REVIEW: ‘Much Ado About Nothing’ – Carisbrooke Castle

Witty banter and slapstick comedy were the order of the weekend at Carisbrooke Castle on May 19th and 20th, courtesy of a collective of actors from across the Island; last year, they produced and performed The Merry Wives of Windsor and this year’s offering was one of Shakespeare’s best-loved comedies, Much Ado About Nothing.

Much Ado is primarily the tale of two warring wits in Beatrice and Benedick, whose apparent hatred of each other is about as convincing as Benedick’s hat-and-broom disguise; they clearly love each other from the word ‘go’, or rather they love to bicker and squabble and test their minds against one another.

Jason Harris and Maria Wilkinson were perfectly cast. Jason was both sweet and sarcastic, both brilliantly funny and face-palmingly hopeless – a bright star indeed on the stage, and matched by Maria Wilkinson, blow for blow, as the feisty Beatrice. The pair danced back and forth, giving stand-out performances , and there was a sense of genuine happiness not just on stage but in the audience when Beatrice and Benedick finally made a match.

Simon Lynch as Don Pedro was inspired, with charisma rolling from his every word and his jovial approach to the leader making his later transformation to cold disdain all the more effective, whilst Robbie Gwinnett made a superb Claudio, taking a character too often swept aside as bland and making him not only likable but exceptionally entertaining. His impression of Maria Wilkinson’s Beatrice was a particular highlight!

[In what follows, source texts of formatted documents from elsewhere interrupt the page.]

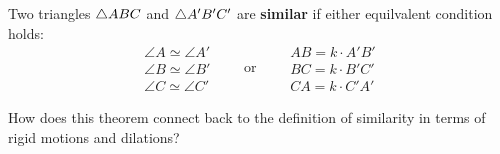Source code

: \begin{theorem} 
Two triangles $\triangle ABC$ and $\triangle A'B'C'$ are 
\textbf{similar} if either equilvalent condition holds:
\[
\begin{array}{l}
\angle A \simeq \angle A'\\
\angle B \simeq \angle B' \\
\angle C \simeq \angle C'
\end{array}
\qquad\text{or}\qquad
\begin{array}{l}
AB = k\cdot A'B'\\
BC = k\cdot B'C' \\
CA = k\cdot C'A'
\end{array}
\]
\end{theorem}

\begin{question}
How does this theorem connect back to the definition of similarity in terms of rigid motions and dilations? 
\end{question}
\QM

%
%
%
%
%

%
%
%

Hannah Brewer as Hero was another who made her part meatier than the script would suggest at first glance; her very real tears during her ruined wedding demonstrated her excellent range, especially when contrasted with her scene in the orchard, ably supported by Lucy Benton as Margaret. Maureen Sullivan as Hero’s mother, Leonata, was another strong character, and how fast she turned on her wronged daughter was both unsettling and effective.

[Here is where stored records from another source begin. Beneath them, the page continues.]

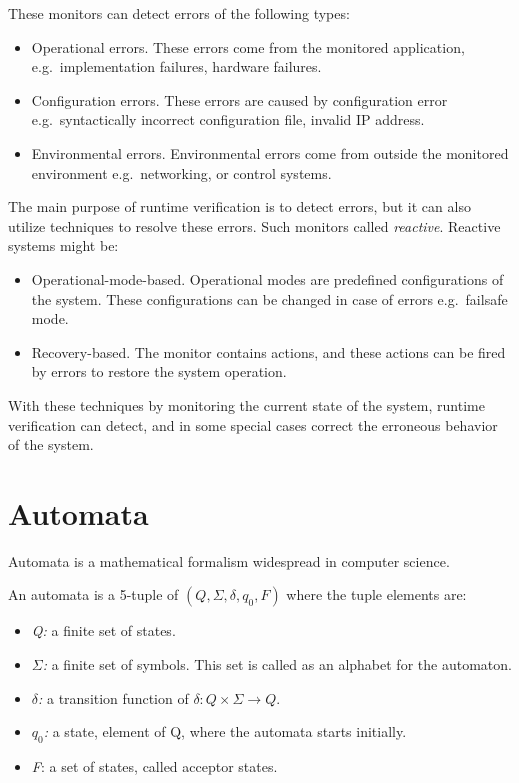 These monitors can detect errors of the following types:
\begin{itemize}
	\item Operational errors. These errors come from the monitored application, e.g.\ implementation failures, hardware failures.
	\item Configuration errors. These errors are caused by configuration error e.g.\ syntactically incorrect configuration file, invalid IP address.
	\item Environmental errors. Environmental errors come from outside the monitored environment e.g.\ networking, or control systems.
\end{itemize}

The main purpose of runtime verification is to detect errors, but it can also utilize techniques to resolve these errors. Such monitors called \emph{reactive}. Reactive systems might be:
\begin{itemize}
	\item Operational-mode-based. Operational modes are predefined configurations of the system. These configurations can be changed in case of errors e.g.\ failsafe mode.
	\item Recovery-based. The monitor contains actions, and these actions can be fired by errors to restore the system operation.
\end{itemize}

With these techniques by monitoring the current state of the system, runtime verification can detect, and in some special cases correct the erroneous behavior of the system.

\section{Automata}
\label{sec:automata}

Automata is a mathematical formalism widespread in computer science.

An automata is a 5-tuple of $(Q, \Sigma, \delta, q_0, F)$ where the tuple elements are:
\begin{itemize}
	\item \emph{Q:} a finite set of states.
	\item \emph{$\Sigma$:} a finite set of symbols. This set is called as an alphabet for the automaton.
	\item \emph{$\delta$:} a transition function of $\delta: Q \times \Sigma \rightarrow Q$.
	\item \emph{$q_0$:} a state, element of Q, where the automata starts initially.
	\item \emph{F}: a set of states, called acceptor states.
\end{itemize}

Olly Fry as Don John was a frosty and undeniably creepy villain. Something like a cross between BlackAdder and Jafar, he trod the line between calculating and hapless really rather well. His plans, whilst cunning, were always set to be foiled and perhaps his best plan – one in which he would sabotage a wedding, a maiden’s honour and his brother, all in one day – was not even authored by him but by his sidekick, Borachio!

Patrick Barry’s turn as Borachio was memorable, and his repentance for his part in the plot was a surprisingly sympathetic moment – the audience really felt for him. Assisted by Gail Knappett as Conrade, the drunken scene in which they give the game away to the local watch was another high spot.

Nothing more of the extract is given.